Task description ->
Repeat the records in full. No pictures belong in the copy.

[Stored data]
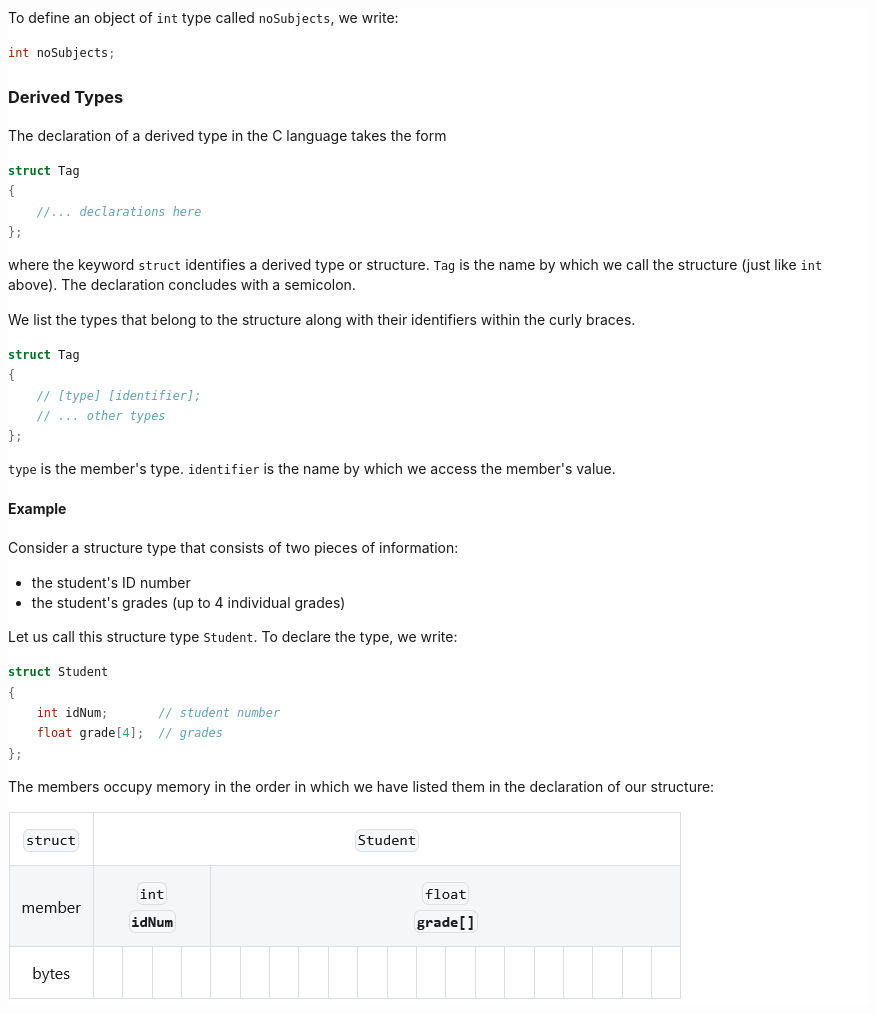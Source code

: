 To define an object of `int` type called `noSubjects`, we write:

```c
int noSubjects;
```

### Derived Types

The declaration of a derived type in the C language takes the form

```c
struct Tag
{
    //... declarations here
};
```

where the keyword `struct` identifies a derived type or structure. `Tag` is the name by which we call the structure (just like `int` above). The declaration concludes with a semicolon.

We list the types that belong to the structure along with their identifiers within the curly braces.

```c
struct Tag
{
    // [type] [identifier];
    // ... other types
};
```

`type` is the member's type. `identifier` is the name by which we access the member's value.

#### Example

Consider a structure type that consists of two pieces of information:

- the student's ID number
- the student's grades (up to 4 individual grades)

Let us call this structure type `Student`. To declare the type, we write:

```c
struct Student
{
    int idNum;       // student number
    float grade[4];  // grades
};
```

The members occupy memory in the order in which we have listed them in the declaration of our structure:

![Byte representation of a Student struct in memory.](/img/example1-memory-occupation.png)
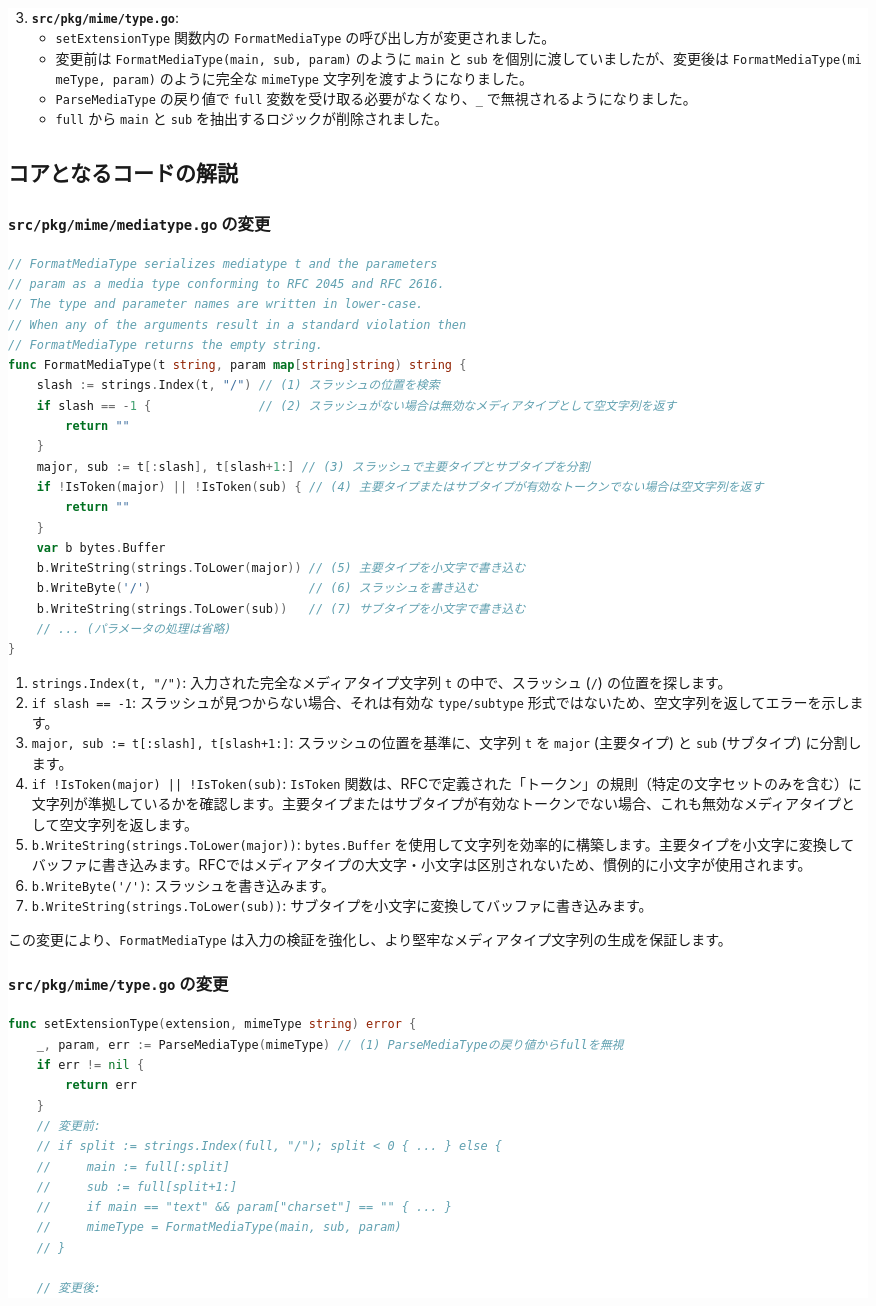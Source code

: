 3.  **`src/pkg/mime/type.go`**:
    *   `setExtensionType` 関数内の `FormatMediaType` の呼び出し方が変更されました。
    *   変更前は `FormatMediaType(main, sub, param)` のように `main` と `sub` を個別に渡していましたが、変更後は `FormatMediaType(mimeType, param)` のように完全な `mimeType` 文字列を渡すようになりました。
    *   `ParseMediaType` の戻り値で `full` 変数を受け取る必要がなくなり、`_` で無視されるようになりました。
    *   `full` から `main` と `sub` を抽出するロジックが削除されました。

## コアとなるコードの解説

### `src/pkg/mime/mediatype.go` の変更

```go
// FormatMediaType serializes mediatype t and the parameters
// param as a media type conforming to RFC 2045 and RFC 2616.
// The type and parameter names are written in lower-case.
// When any of the arguments result in a standard violation then
// FormatMediaType returns the empty string.
func FormatMediaType(t string, param map[string]string) string {
	slash := strings.Index(t, "/") // (1) スラッシュの位置を検索
	if slash == -1 {               // (2) スラッシュがない場合は無効なメディアタイプとして空文字列を返す
		return ""
	}
	major, sub := t[:slash], t[slash+1:] // (3) スラッシュで主要タイプとサブタイプを分割
	if !IsToken(major) || !IsToken(sub) { // (4) 主要タイプまたはサブタイプが有効なトークンでない場合は空文字列を返す
		return ""
	}
	var b bytes.Buffer
	b.WriteString(strings.ToLower(major)) // (5) 主要タイプを小文字で書き込む
	b.WriteByte('/')                      // (6) スラッシュを書き込む
	b.WriteString(strings.ToLower(sub))   // (7) サブタイプを小文字で書き込む
	// ... (パラメータの処理は省略)
}
```

1.  `strings.Index(t, "/")`: 入力された完全なメディアタイプ文字列 `t` の中で、スラッシュ (`/`) の位置を探します。
2.  `if slash == -1`: スラッシュが見つからない場合、それは有効な `type/subtype` 形式ではないため、空文字列を返してエラーを示します。
3.  `major, sub := t[:slash], t[slash+1:]`: スラッシュの位置を基準に、文字列 `t` を `major` (主要タイプ) と `sub` (サブタイプ) に分割します。
4.  `if !IsToken(major) || !IsToken(sub)`: `IsToken` 関数は、RFCで定義された「トークン」の規則（特定の文字セットのみを含む）に文字列が準拠しているかを確認します。主要タイプまたはサブタイプが有効なトークンでない場合、これも無効なメディアタイプとして空文字列を返します。
5.  `b.WriteString(strings.ToLower(major))`: `bytes.Buffer` を使用して文字列を効率的に構築します。主要タイプを小文字に変換してバッファに書き込みます。RFCではメディアタイプの大文字・小文字は区別されないため、慣例的に小文字が使用されます。
6.  `b.WriteByte('/')`: スラッシュを書き込みます。
7.  `b.WriteString(strings.ToLower(sub))`: サブタイプを小文字に変換してバッファに書き込みます。

この変更により、`FormatMediaType` は入力の検証を強化し、より堅牢なメディアタイプ文字列の生成を保証します。

### `src/pkg/mime/type.go` の変更

```go
func setExtensionType(extension, mimeType string) error {
	_, param, err := ParseMediaType(mimeType) // (1) ParseMediaTypeの戻り値からfullを無視
	if err != nil {
		return err
	}
	// 変更前:
	// if split := strings.Index(full, "/"); split < 0 { ... } else {
	//     main := full[:split]
	//     sub := full[split+1:]
	//     if main == "text" && param["charset"] == "" { ... }
	//     mimeType = FormatMediaType(main, sub, param)
	// }

	// 変更後:
```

Solution below ->
Source code

: To define an object of `int` type called `noSubjects`, we write:

```c
int noSubjects;
```

### Derived Types

The declaration of a derived type in the C language takes the form

```c
struct Tag
{
    //... declarations here
};
```

where the keyword `struct` identifies a derived type or structure. `Tag` is the name by which we call the structure (just like `int` above). The declaration concludes with a semicolon.

We list the types that belong to the structure along with their identifiers within the curly braces.

```c
struct Tag
{
    // [type] [identifier];
    // ... other types
};
```

`type` is the member's type. `identifier` is the name by which we access the member's value.

#### Example

Consider a structure type that consists of two pieces of information:

- the student's ID number
- the student's grades (up to 4 individual grades)

Let us call this structure type `Student`. To declare the type, we write:

```c
struct Student
{
    int idNum;       // student number
    float grade[4];  // grades
};
```

The members occupy memory in the order in which we have listed them in the declaration of our structure:

![Byte representation of a Student struct in memory.](/img/example1-memory-occupation.png)
Source code

: 3.  **`src/pkg/mime/type.go`**:
    *   `setExtensionType` 関数内の `FormatMediaType` の呼び出し方が変更されました。
    *   変更前は `FormatMediaType(main, sub, param)` のように `main` と `sub` を個別に渡していましたが、変更後は `FormatMediaType(mimeType, param)` のように完全な `mimeType` 文字列を渡すようになりました。
    *   `ParseMediaType` の戻り値で `full` 変数を受け取る必要がなくなり、`_` で無視されるようになりました。
    *   `full` から `main` と `sub` を抽出するロジックが削除されました。

## コアとなるコードの解説

### `src/pkg/mime/mediatype.go` の変更

```go
// FormatMediaType serializes mediatype t and the parameters
// param as a media type conforming to RFC 2045 and RFC 2616.
// The type and parameter names are written in lower-case.
// When any of the arguments result in a standard violation then
// FormatMediaType returns the empty string.
func FormatMediaType(t string, param map[string]string) string {
	slash := strings.Index(t, "/") // (1) スラッシュの位置を検索
	if slash == -1 {               // (2) スラッシュがない場合は無効なメディアタイプとして空文字列を返す
		return ""
	}
	major, sub := t[:slash], t[slash+1:] // (3) スラッシュで主要タイプとサブタイプを分割
	if !IsToken(major) || !IsToken(sub) { // (4) 主要タイプまたはサブタイプが有効なトークンでない場合は空文字列を返す
		return ""
	}
	var b bytes.Buffer
	b.WriteString(strings.ToLower(major)) // (5) 主要タイプを小文字で書き込む
	b.WriteByte('/')                      // (6) スラッシュを書き込む
	b.WriteString(strings.ToLower(sub))   // (7) サブタイプを小文字で書き込む
	// ... (パラメータの処理は省略)
}
```

1.  `strings.Index(t, "/")`: 入力された完全なメディアタイプ文字列 `t` の中で、スラッシュ (`/`) の位置を探します。
2.  `if slash == -1`: スラッシュが見つからない場合、それは有効な `type/subtype` 形式ではないため、空文字列を返してエラーを示します。
3.  `major, sub := t[:slash], t[slash+1:]`: スラッシュの位置を基準に、文字列 `t` を `major` (主要タイプ) と `sub` (サブタイプ) に分割します。
4.  `if !IsToken(major) || !IsToken(sub)`: `IsToken` 関数は、RFCで定義された「トークン」の規則（特定の文字セットのみを含む）に文字列が準拠しているかを確認します。主要タイプまたはサブタイプが有効なトークンでない場合、これも無効なメディアタイプとして空文字列を返します。
5.  `b.WriteString(strings.ToLower(major))`: `bytes.Buffer` を使用して文字列を効率的に構築します。主要タイプを小文字に変換してバッファに書き込みます。RFCではメディアタイプの大文字・小文字は区別されないため、慣例的に小文字が使用されます。
6.  `b.WriteByte('/')`: スラッシュを書き込みます。
7.  `b.WriteString(strings.ToLower(sub))`: サブタイプを小文字に変換してバッファに書き込みます。

この変更により、`FormatMediaType` は入力の検証を強化し、より堅牢なメディアタイプ文字列の生成を保証します。

### `src/pkg/mime/type.go` の変更

```go
func setExtensionType(extension, mimeType string) error {
	_, param, err := ParseMediaType(mimeType) // (1) ParseMediaTypeの戻り値からfullを無視
	if err != nil {
		return err
	}
	// 変更前:
	// if split := strings.Index(full, "/"); split < 0 { ... } else {
	//     main := full[:split]
	//     sub := full[split+1:]
	//     if main == "text" && param["charset"] == "" { ... }
	//     mimeType = FormatMediaType(main, sub, param)
	// }

	// 変更後:
```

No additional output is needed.